Não vou muito mais longe, pois horrorizo-me de pensá-lo enfadado por minha causa ou pelas minhas coisas pelo que lhe direi, em síntese, as palavras singelas que um homem do povo, vivendo no bairro na Nogueira, sussurrou recentemente à reportagem do Diário de Notícias da Madeira: "o mau juntado ao bom nunca será bom" - falou aqui a experiência de vida de um cidadão simples que não precisou de andar na universidade para saber que as ondas do mar quebram na praia. Bastaram-lhe os olhos na cara e pouca complexidade de espírito, para não complicar.
Caro Professor, enquanto pedagogo e estudioso, o senhor tem o direito, o dever e, todos lhe sobrepesamos, a moral, de continuar a empenhar-se e a emprestar o melhor de si e das suas capacidades na procura de um sistema perfeito. Até que consiga atingir esse nirvana para nosso benefício eu, enquanto progenitor responsável e inquieto com a anarquia que me rodeia, não deixarei de pensar como o nosso sapiente camacheiro e não impedirei que nenhum remorso me compadeça a alma ou comprometa a virtude – que juro que tenho! - até que chegue esse almejado dia. Depois mo dirá.
Venham as Turmas de Elite!
Continuação de bom estudo!
Respeitosamente,
Vico D´Aubignac
Muito obrigado pelo seu comentário. Assim se constrói a Democracia, assim se constrói a Escola do nosso tempo. Pelo seu texto e pela sua sinceridade, uma vez mais, obrigado.
Ora, na mesma linha de pensamento do meu Caro interlocutor, sinto o problema. Tenho três netos e desejo-lhes o melhor. Por isso, escrevi: "Eu entendo esse procedimento num quadro de alguma pressão dos pais que desejam os seus filhos bem enquadrados, entendo essa preocupação no quadro de uma sociedade muita assimétrica como é a madeirense e entendo o desejo dos pais no sentido de manterem o "grupo de amigos" juntos, muitas vezes, desde o pré-escolar. Compreendo todas essas preocupações".
Ora, o que está aqui em causa é, paulatinamente, com inteligência e respeito por um dos princípios do desenvolvimento, o da "transformação graduada", partirmos para um sistema educativo com preocupações de integração de todos os factores que se situam a montante e a jusante da Escola. A minha preocupação é que não se entre num ciclo vicioso, ele próprio trágico. Diz um meu Amigo de longa data, com piada e profundidade, quando discutimos estes e outros problemas, que a política existe para "corrigir orgasmos diferentes". É isto que está em jogo, procurarmos criar condições para que se esbatam as desigualdades e para que se cumpram os "Direitos das Crianças".
É evidente que tal desiderato leva anos.
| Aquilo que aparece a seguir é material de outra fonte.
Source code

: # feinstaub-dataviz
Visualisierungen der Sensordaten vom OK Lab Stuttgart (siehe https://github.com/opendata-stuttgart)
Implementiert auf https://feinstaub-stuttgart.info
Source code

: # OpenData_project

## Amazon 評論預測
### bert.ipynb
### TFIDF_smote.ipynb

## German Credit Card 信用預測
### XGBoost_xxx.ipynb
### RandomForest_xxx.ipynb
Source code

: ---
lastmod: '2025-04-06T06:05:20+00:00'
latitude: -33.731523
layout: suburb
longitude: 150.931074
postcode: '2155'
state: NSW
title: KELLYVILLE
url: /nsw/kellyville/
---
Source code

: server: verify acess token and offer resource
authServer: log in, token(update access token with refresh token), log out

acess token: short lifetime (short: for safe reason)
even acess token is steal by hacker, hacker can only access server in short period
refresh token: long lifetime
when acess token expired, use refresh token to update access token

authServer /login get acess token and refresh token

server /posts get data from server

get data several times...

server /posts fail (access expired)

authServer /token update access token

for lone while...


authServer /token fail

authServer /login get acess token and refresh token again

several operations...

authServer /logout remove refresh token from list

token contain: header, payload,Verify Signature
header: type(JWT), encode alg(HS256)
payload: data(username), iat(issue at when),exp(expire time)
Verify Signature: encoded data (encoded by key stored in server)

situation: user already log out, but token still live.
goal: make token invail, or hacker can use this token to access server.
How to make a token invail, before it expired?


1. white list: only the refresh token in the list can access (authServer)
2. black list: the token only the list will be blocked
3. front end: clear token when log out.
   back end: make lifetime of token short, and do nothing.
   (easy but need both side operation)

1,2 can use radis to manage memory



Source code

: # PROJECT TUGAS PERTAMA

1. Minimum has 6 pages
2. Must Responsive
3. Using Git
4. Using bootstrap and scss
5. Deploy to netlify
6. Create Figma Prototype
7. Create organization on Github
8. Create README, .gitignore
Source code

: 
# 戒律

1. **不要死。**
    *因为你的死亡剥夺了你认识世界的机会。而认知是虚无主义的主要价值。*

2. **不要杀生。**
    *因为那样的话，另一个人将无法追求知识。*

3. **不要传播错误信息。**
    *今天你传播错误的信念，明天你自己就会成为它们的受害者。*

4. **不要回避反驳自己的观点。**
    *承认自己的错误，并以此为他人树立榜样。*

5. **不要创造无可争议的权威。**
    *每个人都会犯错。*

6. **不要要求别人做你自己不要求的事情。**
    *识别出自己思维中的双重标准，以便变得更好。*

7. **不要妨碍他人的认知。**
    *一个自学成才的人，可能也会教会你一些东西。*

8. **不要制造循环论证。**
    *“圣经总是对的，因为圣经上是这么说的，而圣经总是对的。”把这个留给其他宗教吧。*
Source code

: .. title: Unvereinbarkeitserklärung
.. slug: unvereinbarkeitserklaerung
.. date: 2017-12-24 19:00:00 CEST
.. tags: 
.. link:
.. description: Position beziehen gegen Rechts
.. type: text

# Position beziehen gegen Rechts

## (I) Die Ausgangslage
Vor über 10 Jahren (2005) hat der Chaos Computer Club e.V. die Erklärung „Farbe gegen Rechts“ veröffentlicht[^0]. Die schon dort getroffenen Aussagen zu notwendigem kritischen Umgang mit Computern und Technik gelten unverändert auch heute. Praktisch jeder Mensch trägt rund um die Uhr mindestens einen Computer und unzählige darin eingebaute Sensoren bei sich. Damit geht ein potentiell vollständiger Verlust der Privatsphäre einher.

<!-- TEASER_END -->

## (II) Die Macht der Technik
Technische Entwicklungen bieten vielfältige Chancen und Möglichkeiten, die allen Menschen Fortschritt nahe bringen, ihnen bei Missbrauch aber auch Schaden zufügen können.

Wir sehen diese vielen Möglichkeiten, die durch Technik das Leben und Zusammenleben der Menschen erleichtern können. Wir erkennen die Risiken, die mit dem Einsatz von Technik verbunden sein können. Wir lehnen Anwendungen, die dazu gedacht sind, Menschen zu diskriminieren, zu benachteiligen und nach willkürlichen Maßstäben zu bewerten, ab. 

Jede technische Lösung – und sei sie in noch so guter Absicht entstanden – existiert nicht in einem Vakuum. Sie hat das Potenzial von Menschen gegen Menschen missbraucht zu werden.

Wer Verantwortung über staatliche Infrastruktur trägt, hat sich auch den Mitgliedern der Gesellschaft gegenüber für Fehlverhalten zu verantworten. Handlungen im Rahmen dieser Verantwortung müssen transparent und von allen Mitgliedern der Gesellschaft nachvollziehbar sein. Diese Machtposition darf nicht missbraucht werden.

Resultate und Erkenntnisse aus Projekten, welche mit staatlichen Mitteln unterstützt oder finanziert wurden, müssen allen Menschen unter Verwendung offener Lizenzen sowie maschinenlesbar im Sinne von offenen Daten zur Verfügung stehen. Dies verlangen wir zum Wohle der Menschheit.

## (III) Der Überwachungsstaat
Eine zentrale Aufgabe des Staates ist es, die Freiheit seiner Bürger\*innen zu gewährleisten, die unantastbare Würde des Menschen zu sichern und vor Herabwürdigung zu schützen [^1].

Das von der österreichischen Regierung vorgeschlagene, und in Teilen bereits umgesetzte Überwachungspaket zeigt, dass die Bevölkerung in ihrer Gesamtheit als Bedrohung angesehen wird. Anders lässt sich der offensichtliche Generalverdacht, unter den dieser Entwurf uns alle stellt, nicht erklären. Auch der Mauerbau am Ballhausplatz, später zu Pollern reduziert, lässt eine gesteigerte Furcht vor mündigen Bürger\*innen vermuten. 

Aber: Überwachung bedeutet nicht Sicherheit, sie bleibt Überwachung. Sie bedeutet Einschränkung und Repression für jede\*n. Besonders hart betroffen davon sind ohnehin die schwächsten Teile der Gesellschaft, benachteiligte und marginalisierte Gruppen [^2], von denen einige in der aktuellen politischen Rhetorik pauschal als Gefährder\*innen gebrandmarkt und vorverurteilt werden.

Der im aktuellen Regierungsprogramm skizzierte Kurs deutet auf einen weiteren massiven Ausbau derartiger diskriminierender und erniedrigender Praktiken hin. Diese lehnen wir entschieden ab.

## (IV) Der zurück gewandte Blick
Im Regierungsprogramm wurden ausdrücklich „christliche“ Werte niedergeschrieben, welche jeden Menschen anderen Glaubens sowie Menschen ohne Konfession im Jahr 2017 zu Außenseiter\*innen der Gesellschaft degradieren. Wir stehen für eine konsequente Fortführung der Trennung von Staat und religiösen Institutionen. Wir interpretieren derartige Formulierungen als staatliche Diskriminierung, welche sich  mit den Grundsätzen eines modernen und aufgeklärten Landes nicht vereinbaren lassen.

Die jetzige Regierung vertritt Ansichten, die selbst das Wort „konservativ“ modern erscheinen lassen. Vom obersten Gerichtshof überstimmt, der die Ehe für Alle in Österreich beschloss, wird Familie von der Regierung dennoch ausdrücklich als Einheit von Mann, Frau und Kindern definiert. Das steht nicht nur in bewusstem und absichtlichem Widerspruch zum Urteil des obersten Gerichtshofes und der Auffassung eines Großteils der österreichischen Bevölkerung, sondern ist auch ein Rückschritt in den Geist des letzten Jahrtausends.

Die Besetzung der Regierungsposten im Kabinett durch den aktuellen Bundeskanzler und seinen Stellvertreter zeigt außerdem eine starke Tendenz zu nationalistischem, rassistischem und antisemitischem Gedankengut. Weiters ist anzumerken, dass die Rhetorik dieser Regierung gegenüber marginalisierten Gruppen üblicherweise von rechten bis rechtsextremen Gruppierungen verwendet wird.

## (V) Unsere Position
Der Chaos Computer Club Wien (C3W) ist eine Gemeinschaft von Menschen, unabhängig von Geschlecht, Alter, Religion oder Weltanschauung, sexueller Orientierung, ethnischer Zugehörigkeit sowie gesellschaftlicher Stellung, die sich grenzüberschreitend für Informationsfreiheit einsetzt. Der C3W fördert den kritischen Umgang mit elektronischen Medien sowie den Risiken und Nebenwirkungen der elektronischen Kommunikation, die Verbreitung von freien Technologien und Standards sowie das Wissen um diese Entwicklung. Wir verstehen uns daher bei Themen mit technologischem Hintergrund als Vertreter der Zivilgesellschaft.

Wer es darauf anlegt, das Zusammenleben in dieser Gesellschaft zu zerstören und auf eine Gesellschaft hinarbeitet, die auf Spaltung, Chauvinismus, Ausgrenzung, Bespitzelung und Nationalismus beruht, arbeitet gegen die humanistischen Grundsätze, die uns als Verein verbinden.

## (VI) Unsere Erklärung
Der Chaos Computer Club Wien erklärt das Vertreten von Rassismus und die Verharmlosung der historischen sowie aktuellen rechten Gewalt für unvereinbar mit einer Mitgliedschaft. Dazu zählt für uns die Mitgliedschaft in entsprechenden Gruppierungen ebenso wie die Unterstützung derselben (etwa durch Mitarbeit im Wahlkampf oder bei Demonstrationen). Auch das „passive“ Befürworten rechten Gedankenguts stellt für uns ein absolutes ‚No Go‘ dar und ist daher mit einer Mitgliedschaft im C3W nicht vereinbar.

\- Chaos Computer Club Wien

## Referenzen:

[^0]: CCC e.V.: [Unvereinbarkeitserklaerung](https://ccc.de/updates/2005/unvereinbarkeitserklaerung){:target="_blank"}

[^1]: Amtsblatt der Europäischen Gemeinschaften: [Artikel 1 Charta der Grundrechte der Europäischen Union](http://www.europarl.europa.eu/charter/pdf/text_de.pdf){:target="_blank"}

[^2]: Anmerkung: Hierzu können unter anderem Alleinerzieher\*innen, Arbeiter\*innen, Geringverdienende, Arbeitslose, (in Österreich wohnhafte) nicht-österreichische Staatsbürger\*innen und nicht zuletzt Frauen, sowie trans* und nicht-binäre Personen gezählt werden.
Pena tenho que o sistema apenas se preocupe com a escolarização e muito pouco com a educação. Poder-mé-á dizer que se trata de uma utopia. Não penso assim. É possível fazer crescer, com rigor, com disciplina, com inclusão, com sucesso e com excelência. Dando o sinal de partida para todos, sabendo que cortarão a meta quem melhor se aplicar. Mas para isso muito tem de mudar.
Uma vez mais, obrigado pelo comentário.